▸ ABOUT THIS TASK: Please set down only the lines between the line containing "2022-12-10 | 19 | 48 |" and the end of the records, inclusive, exactly as they stand.

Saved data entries
★ ★ ★ ★ ★ ★ ★

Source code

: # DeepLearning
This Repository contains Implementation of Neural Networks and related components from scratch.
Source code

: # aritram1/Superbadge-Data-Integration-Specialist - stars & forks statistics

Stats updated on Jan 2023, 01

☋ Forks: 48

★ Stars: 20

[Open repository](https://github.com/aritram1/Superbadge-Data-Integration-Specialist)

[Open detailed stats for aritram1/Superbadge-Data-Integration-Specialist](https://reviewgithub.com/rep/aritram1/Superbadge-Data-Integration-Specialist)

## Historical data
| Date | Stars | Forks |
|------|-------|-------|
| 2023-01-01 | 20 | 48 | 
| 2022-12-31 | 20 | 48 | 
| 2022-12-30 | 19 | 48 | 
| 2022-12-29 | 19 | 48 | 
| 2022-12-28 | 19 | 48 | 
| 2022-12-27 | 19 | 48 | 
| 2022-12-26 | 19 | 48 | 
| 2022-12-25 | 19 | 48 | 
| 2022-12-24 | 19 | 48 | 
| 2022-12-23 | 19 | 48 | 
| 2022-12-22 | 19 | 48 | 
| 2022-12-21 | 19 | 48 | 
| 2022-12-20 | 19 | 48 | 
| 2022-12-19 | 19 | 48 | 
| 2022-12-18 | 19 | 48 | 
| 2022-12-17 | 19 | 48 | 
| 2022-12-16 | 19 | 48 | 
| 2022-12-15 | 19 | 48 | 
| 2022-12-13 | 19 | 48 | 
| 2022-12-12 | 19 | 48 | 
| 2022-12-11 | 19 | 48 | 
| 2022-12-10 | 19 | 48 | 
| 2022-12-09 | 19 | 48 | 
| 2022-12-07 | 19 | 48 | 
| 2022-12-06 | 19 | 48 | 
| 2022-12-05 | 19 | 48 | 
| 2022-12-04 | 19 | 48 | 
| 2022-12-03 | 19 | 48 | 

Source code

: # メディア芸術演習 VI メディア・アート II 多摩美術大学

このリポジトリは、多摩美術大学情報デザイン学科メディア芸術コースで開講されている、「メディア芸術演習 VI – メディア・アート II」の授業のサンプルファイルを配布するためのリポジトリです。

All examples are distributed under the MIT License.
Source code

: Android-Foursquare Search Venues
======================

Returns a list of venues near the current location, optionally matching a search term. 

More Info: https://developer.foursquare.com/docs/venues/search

★ ★ ★ ★ ★ ★ ★

▸ SOLUTION TO THIS EXERCISE:
| 2022-12-10 | 19 | 48 | 
| 2022-12-09 | 19 | 48 | 
| 2022-12-07 | 19 | 48 | 
| 2022-12-06 | 19 | 48 | 
| 2022-12-05 | 19 | 48 | 
| 2022-12-04 | 19 | 48 | 
| 2022-12-03 | 19 | 48 | 

Source code

: # メディア芸術演習 VI メディア・アート II 多摩美術大学

このリポジトリは、多摩美術大学情報デザイン学科メディア芸術コースで開講されている、「メディア芸術演習 VI – メディア・アート II」の授業のサンプルファイルを配布するためのリポジトリです。

All examples are distributed under the MIT License.
Source code

: Android-Foursquare Search Venues
======================

Returns a list of venues near the current location, optionally matching a search term. 

More Info: https://developer.foursquare.com/docs/venues/search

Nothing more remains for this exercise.